Third, the GEDF_NP scheduler underperforms the default scheduler by a considerable margin. It is slower.

As a consequence of these limitations, the GEDF_NP scheduler is likely to be retired.

Enclaves

As of version 0.10.2-SNAPSHOT, the development version after the 0.10.1 release, there is some support for scheduling enclaves. These are similar to federates, in that they create separated scheduling domains, but they execute within the same process as their container. Such an enclave can be created using an @enclave annotation, as shown here:

main reactor { ... @enclave pa = new ProcessorActuator(exec = 60 ms) ... }

The resulting diagram shows a red outline for the enclave:

In this case, as with the federate execution, the deadline will be systematically met at actuator a1 but missed at actuator pa.a.

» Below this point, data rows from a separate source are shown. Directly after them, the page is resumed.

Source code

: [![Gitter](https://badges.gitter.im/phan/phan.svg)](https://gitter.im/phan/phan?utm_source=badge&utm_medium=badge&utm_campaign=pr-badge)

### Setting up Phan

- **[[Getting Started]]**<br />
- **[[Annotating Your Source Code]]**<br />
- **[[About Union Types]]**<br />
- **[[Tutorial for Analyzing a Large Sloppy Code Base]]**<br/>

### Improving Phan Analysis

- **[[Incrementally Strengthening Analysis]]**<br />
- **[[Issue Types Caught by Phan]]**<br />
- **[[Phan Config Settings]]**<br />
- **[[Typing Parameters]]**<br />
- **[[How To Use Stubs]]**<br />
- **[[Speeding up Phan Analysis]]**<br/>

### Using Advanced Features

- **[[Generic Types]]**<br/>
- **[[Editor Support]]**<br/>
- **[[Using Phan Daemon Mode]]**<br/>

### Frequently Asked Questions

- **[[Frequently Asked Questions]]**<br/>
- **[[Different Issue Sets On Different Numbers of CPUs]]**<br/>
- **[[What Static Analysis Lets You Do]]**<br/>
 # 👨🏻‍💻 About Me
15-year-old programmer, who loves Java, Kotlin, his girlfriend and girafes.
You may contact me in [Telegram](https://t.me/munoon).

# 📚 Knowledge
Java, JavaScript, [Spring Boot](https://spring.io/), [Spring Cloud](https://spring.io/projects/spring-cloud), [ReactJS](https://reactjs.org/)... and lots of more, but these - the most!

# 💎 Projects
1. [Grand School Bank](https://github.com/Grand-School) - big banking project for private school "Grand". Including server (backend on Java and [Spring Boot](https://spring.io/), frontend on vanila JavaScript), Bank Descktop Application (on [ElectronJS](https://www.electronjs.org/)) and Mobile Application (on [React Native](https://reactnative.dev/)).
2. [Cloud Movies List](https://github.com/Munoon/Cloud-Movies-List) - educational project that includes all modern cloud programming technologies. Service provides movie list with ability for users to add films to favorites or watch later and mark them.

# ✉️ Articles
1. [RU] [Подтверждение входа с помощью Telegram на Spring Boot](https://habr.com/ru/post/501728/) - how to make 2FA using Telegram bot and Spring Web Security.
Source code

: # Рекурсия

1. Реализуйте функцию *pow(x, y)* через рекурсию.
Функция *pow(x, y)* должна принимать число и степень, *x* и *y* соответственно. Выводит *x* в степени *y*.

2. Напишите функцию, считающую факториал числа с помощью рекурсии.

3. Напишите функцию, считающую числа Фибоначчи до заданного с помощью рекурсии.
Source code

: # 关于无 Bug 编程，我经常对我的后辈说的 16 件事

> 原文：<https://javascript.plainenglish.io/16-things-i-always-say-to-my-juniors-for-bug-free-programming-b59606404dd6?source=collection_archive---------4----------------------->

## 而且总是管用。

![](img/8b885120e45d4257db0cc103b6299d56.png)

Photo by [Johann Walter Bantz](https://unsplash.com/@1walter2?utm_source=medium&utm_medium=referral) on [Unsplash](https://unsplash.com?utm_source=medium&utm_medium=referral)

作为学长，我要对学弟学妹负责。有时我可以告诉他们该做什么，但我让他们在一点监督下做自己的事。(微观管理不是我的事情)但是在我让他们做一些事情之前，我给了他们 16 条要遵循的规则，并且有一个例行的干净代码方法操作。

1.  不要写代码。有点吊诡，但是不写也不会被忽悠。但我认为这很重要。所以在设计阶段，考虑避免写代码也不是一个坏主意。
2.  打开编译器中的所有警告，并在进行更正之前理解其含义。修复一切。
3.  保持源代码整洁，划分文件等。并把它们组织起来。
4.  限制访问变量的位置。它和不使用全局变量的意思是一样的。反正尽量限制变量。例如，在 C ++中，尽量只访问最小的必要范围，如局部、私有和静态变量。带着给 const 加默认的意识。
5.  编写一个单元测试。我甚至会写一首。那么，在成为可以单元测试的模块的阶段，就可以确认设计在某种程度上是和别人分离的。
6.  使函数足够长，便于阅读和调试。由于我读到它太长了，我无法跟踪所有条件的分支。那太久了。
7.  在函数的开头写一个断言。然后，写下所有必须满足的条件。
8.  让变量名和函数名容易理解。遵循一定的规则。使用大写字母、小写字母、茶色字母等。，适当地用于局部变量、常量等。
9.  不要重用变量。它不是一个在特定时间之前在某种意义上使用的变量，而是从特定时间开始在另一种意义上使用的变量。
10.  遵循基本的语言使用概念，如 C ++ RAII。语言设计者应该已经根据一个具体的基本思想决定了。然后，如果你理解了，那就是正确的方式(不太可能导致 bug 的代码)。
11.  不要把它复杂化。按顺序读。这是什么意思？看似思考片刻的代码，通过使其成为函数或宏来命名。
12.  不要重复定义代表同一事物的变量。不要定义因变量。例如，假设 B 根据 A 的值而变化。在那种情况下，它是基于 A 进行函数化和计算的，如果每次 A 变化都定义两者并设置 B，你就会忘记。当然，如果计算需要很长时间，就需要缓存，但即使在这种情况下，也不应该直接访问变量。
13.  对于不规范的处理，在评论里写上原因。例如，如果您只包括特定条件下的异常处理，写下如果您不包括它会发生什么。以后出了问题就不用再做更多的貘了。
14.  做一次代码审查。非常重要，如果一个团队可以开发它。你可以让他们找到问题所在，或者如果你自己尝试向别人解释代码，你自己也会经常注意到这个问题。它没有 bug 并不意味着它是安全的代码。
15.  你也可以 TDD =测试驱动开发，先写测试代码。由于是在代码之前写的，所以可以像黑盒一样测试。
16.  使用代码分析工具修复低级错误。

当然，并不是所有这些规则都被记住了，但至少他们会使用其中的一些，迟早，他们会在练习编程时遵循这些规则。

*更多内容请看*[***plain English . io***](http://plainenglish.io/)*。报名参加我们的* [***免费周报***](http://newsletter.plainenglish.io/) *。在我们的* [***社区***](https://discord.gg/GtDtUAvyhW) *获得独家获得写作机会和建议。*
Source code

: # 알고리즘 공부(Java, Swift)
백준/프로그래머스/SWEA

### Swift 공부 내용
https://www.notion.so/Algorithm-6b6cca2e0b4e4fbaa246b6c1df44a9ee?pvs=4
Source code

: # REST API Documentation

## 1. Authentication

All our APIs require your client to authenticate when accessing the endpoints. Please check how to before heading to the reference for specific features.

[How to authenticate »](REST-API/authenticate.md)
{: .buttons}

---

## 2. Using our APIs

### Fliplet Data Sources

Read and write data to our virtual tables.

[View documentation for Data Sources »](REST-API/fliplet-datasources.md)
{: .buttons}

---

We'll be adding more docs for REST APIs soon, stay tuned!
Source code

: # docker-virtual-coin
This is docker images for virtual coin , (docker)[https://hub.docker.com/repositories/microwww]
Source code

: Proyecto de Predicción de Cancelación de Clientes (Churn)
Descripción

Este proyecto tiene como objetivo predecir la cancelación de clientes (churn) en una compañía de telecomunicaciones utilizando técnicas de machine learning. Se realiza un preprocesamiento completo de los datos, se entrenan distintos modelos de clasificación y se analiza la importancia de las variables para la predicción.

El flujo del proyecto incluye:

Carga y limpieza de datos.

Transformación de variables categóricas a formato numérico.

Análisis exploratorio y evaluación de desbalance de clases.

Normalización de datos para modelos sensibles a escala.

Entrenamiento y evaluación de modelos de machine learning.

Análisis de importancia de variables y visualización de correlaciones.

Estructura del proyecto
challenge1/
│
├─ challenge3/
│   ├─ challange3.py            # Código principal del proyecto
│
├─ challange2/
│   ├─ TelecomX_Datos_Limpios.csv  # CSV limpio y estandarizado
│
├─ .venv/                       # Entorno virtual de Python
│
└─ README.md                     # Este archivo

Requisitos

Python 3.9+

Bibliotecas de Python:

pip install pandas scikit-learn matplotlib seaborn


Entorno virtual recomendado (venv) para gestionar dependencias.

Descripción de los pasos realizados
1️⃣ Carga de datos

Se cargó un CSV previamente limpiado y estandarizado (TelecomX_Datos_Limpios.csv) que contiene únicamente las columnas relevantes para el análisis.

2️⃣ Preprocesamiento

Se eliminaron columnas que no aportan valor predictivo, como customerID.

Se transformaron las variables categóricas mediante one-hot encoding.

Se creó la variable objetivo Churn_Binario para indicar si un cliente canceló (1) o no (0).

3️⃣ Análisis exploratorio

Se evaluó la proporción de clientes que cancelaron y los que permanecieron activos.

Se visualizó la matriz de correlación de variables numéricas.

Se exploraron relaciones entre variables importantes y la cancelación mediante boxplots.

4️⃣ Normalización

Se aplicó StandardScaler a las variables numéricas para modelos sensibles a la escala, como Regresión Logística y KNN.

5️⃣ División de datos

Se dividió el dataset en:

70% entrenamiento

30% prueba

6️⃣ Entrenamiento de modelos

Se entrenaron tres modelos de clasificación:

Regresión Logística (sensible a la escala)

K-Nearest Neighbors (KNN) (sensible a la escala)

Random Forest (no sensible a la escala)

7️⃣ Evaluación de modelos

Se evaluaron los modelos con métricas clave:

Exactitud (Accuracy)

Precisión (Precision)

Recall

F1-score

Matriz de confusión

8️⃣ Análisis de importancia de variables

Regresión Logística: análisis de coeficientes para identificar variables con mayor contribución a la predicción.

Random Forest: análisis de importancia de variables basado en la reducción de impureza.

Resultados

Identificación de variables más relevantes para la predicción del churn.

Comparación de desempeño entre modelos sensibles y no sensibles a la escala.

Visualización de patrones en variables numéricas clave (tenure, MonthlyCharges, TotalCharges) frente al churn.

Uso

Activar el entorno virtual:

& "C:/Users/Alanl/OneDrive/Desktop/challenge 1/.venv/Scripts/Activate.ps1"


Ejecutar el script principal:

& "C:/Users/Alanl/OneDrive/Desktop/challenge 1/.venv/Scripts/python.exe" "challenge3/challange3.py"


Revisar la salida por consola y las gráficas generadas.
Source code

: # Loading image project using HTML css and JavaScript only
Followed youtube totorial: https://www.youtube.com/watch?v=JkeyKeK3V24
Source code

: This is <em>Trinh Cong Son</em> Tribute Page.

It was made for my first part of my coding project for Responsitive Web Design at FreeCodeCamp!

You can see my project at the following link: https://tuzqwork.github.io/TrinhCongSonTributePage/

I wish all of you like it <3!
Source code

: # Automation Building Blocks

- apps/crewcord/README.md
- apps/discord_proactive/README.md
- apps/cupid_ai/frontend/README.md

As with federated execution, there is a subtlety because an EnclaveCommunication reactor is inserted on the communication path to the enclave. It has two reactions separated by a logical action, so, for this particular structure, the reaction that sends data to pa will have the same level as the reaction in p1.

Enclaves realize the equivalent of centralized coordination, which makes sense because they all run in the same process. However, this means that the FederatedWatchdog example cannot be converted as-is to use enclaves. A similar monitor, however, can be created using a physical connection.

The goal of enclaves is to achieve the same decoupling as with federates, but with all enclaves executing in the same process and communicating via shared memory.

Conclusions

Today, the deadline mechanism in LF provides a useful mechanism for detecting and reacting to timing anomalies. But LF does not yet have an effective scheduler that prioritizes reactions with earlier deadlines.